Mayland Community College
- Type: Public community college
- Established: 1970; 56 years ago
- Parent institution: North Carolina Community College System
- President: Aron Gabriel
- Location: Spruce Pine, North Carolina, United States
- Campus: Rural;
- Nickname: Highlanders
- Website: www.mayland.edu

= Mayland Community College =

College in Spruce Pine, North Carolina, U.S.

Mayland Community College is a public community college in Spruce Pine, North Carolina. The college also operates learning centers in Newland and Burnsville, North Carolina. The college's name is derived from the three counties it primarily serves: Mitchell, Avery, and Yancey.
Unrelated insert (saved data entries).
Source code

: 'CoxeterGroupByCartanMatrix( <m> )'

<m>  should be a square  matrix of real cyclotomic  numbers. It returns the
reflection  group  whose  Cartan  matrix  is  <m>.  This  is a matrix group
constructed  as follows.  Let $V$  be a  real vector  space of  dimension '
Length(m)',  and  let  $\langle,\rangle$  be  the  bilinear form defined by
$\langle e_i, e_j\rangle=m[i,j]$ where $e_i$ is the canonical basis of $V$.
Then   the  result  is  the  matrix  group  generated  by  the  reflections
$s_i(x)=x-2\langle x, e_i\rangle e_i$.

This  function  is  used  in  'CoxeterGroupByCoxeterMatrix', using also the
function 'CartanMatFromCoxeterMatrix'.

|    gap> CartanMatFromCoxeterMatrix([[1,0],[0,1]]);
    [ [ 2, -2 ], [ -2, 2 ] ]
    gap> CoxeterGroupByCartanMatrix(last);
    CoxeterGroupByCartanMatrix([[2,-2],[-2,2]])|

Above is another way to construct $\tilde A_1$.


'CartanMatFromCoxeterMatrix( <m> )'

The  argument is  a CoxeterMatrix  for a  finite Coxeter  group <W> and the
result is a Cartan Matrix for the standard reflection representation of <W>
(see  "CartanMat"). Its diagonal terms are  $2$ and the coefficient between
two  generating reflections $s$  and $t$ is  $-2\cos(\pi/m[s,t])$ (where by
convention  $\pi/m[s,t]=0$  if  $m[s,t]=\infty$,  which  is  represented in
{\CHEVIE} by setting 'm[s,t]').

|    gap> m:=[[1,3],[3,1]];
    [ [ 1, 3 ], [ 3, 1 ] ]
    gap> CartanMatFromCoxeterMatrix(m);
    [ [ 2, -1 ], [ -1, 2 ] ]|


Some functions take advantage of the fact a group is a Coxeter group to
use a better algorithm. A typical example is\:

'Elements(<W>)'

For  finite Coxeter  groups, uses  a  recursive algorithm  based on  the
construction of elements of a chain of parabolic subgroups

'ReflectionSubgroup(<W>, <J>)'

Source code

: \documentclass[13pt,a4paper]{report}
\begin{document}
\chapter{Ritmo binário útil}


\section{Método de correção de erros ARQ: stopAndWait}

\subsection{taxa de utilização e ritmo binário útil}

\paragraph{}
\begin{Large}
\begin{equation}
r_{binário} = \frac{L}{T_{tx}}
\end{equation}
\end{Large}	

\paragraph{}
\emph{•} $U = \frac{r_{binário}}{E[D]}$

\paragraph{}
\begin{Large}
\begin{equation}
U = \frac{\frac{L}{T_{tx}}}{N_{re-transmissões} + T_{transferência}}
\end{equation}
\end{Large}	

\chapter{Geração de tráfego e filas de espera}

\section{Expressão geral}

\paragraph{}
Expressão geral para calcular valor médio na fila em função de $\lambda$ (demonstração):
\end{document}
It is part of the North Carolina Community College System.

Mayland Community College was first chartered as Mayland Technical Institute in February 1970 by the General Assembly of North Carolina upon recommendations by the State Board of Education, the Advisory Budget Commission, and Governor Robert W. Scott. The president of the college has been Aron Gabriel since January 2026.

Mayland offers a variety of curriculum programs, including numerous college transfer options, as well as nursing, adult education, distance learning, and dual enrollment for high school students. To assist the local workforce, MCC provides workforce development and continuing education courses that directly serve the needs of local and regional businesses and industries, as well as the civic and cultural interests of the community.